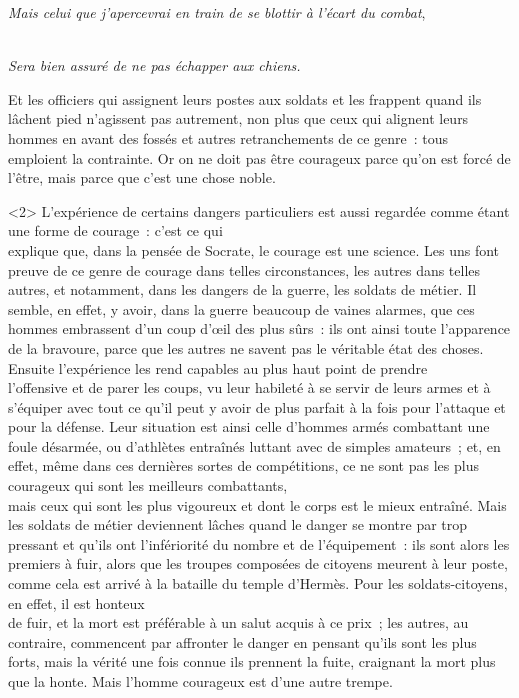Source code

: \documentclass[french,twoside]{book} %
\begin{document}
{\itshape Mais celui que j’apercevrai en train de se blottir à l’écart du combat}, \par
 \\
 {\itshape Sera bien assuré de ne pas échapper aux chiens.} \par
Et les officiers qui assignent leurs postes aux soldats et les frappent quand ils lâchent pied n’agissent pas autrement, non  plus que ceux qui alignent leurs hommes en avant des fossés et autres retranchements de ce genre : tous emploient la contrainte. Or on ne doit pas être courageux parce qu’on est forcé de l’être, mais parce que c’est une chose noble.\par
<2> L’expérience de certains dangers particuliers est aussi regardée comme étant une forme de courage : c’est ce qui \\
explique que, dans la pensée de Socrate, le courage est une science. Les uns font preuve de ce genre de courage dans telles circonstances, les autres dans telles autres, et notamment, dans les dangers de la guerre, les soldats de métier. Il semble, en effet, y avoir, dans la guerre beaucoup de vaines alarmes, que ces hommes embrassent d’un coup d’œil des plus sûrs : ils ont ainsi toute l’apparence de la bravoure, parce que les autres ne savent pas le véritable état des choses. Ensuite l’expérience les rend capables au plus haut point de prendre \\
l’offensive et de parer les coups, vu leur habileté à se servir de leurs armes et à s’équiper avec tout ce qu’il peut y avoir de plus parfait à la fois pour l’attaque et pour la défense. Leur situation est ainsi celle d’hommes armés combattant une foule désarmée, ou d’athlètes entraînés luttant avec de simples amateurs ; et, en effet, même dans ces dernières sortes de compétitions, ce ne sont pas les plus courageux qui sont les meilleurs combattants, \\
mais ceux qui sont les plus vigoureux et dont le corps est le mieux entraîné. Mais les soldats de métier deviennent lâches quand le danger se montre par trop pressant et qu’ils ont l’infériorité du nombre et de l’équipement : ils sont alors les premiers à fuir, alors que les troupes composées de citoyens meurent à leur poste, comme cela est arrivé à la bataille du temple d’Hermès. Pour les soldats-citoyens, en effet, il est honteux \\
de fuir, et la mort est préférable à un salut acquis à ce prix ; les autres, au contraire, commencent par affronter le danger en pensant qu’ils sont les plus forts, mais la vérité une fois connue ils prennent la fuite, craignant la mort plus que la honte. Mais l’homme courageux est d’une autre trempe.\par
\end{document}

§ Activity
Nothing but the pictures should be left out when the records are retyped exactly.

§ Solution to this task
Source code

: \documentclass[french,twoside]{book} %
\begin{document}
{\itshape Mais celui que j’apercevrai en train de se blottir à l’écart du combat}, \par
 \\
 {\itshape Sera bien assuré de ne pas échapper aux chiens.} \par
Et les officiers qui assignent leurs postes aux soldats et les frappent quand ils lâchent pied n’agissent pas autrement, non  plus que ceux qui alignent leurs hommes en avant des fossés et autres retranchements de ce genre : tous emploient la contrainte. Or on ne doit pas être courageux parce qu’on est forcé de l’être, mais parce que c’est une chose noble.\par
<2> L’expérience de certains dangers particuliers est aussi regardée comme étant une forme de courage : c’est ce qui \\
explique que, dans la pensée de Socrate, le courage est une science. Les uns font preuve de ce genre de courage dans telles circonstances, les autres dans telles autres, et notamment, dans les dangers de la guerre, les soldats de métier. Il semble, en effet, y avoir, dans la guerre beaucoup de vaines alarmes, que ces hommes embrassent d’un coup d’œil des plus sûrs : ils ont ainsi toute l’apparence de la bravoure, parce que les autres ne savent pas le véritable état des choses. Ensuite l’expérience les rend capables au plus haut point de prendre \\
l’offensive et de parer les coups, vu leur habileté à se servir de leurs armes et à s’équiper avec tout ce qu’il peut y avoir de plus parfait à la fois pour l’attaque et pour la défense. Leur situation est ainsi celle d’hommes armés combattant une foule désarmée, ou d’athlètes entraînés luttant avec de simples amateurs ; et, en effet, même dans ces dernières sortes de compétitions, ce ne sont pas les plus courageux qui sont les meilleurs combattants, \\
mais ceux qui sont les plus vigoureux et dont le corps est le mieux entraîné. Mais les soldats de métier deviennent lâches quand le danger se montre par trop pressant et qu’ils ont l’infériorité du nombre et de l’équipement : ils sont alors les premiers à fuir, alors que les troupes composées de citoyens meurent à leur poste, comme cela est arrivé à la bataille du temple d’Hermès. Pour les soldats-citoyens, en effet, il est honteux \\
de fuir, et la mort est préférable à un salut acquis à ce prix ; les autres, au contraire, commencent par affronter le danger en pensant qu’ils sont les plus forts, mais la vérité une fois connue ils prennent la fuite, craignant la mort plus que la honte. Mais l’homme courageux est d’une autre trempe.\par
\end{document}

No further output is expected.